Né le 23 août 1889, Alfred Lichtensein étudiera le droit à Berlin tout en se consacrant à la poésie, dès 1910 il publie d'ailleurs certaines de ses oeuvres dans plusieurs revues. 1913 marque un tournant majeur pour le jeune Alfred, cette année il décroche un doctorat de droit et soucieux de faire son devoir s'engage, en octobre,  comme kriegsfreiwilliger, engagé volontaire, pour une durée d'un an au 2ème régiment d'infanterie bavarois caserné à Munich. C'est là que les trompettes de la guerre le trouveront. Dès 1913, il semblait pressentir le massacre qui s'annonçait, écrivant: "Voici qu'arrive, j'en ai le pressentiment, un tourbillon mortifère venu du nord lointain. Partout cela empeste le cadavre, le grand meurtre va commencer."

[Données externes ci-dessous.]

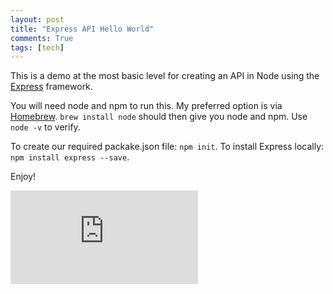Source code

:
 ```yaml
---
layout: post
title: "Express API Hello World"
comments: True
tags: [tech]
---
```


This is a demo at the most basic level for creating an API in Node using the <a href="https://expressjs.com/">Express</a> framework.

You will need node and npm to run this. My preferred option is via <a href="https://brew.sh/">Homebrew</a>. ```brew install node``` should then give you node and npm. Use `node -v` to verify.

To create our required packake.json file: ```npm init```.
To install Express locally: ```npm install express --save```.

Enjoy!

<p style="text-align: center">
<div class='embed-container'><iframe src='https://www.youtube.com/embed/hyFVbLG6vHE' frameborder='0' allowfullscreen></iframe></div>
</p>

En 1914, il écrit un poème intitulé Départ pour le Front:

"Avant de mourir je dois juste écrire ce poéme.

Faites silence camarades, ne me dérangez pas.

Nous partons pour la guerre. La mort est notre destin.

Oh! Si seulement ma fiancée pouvait arrêter de geindre.

En quoi ai-je de l'importance? Je suis heureux de partir.

Ma mère pleure. On a besoin d'être fait d'acier.

Le soleil se couche sur l'horizon;

Bientôt on me jettera dans une jolie fosse commune.

Dans le ciel, le bon vieux crépuscule est tout rouge.

Dans treize jours peut-être, je serai mort."

 

Oeuvre prémonitoire, Richard sera tué le 25 septembre 1914 à Vermandovillers et c'est bien là, dans une tombe collective, qu'il repose au milieu de ses camarades.

 

Reinhard SORGE.

Sorge1 copierL'étudiant Sorge, insouciant et souriant ...

Sorge2 copier... le soldat Sorge, mûri et façonné par "notre mère la guerre".

 

Né le 29 janvier 1892, Sorge fut un discipe de Nietzsche et fut sensible à la critique globale des valeurs occidentales et de modernité que professait le philosophe. Toutefois, il s'en éloigna et s'attela à la rédaction d'une oeuvre empreinte tout à la fois de mysticisme et d'expressionnisme alors en vogue en Allemagne, cette influence se retrouve parfois dans l'oeuvre de Wiechert autre écrivain combattant de la Grande Guerre.

De 1914 à 1916, Sorge est au front où transparait sous l'uniforme l'humanisme du poète. Ainsi, dans une lettre adressée à sa soeur en novembre 1915, écrit-il: "Je vais bien car il m'a toujours été épargné de verser le sang. J'ai toujours le frisson lorsque des soldats plus anciens parlent du terrible carnage, homme contre homme dans les tranchées. Veuille Dieu continuer à m'en garder!".

En juillet 1916, il rédige ses dernières lignes qu'il intitule Grenades:

"Les grenades répandent leur pluie

Largement sur le champ infâme; 

Semailles de fer, promesses de bénédiction,

Germination intact du sens qui m'illumine.

Projectiles impitoyables, vous proclamez

Pour moi le chant de la foi:

Ô homme ton compagnon s'appelle Mort,

Ta victoire s'appelle Salut, ton désir s'appelle Dieu".

 

Quelques jours plus tard, le 20 juillet en pleine bataille de la Somme, Reinhard Sorge est tué à Ablaincourt. Aujourd'hui, lui aussi repose anonyme dans l'un des ossuaires de la nécropole de Vermandovillers.

 

La cérémonie à la nécropole de Vermandovillers.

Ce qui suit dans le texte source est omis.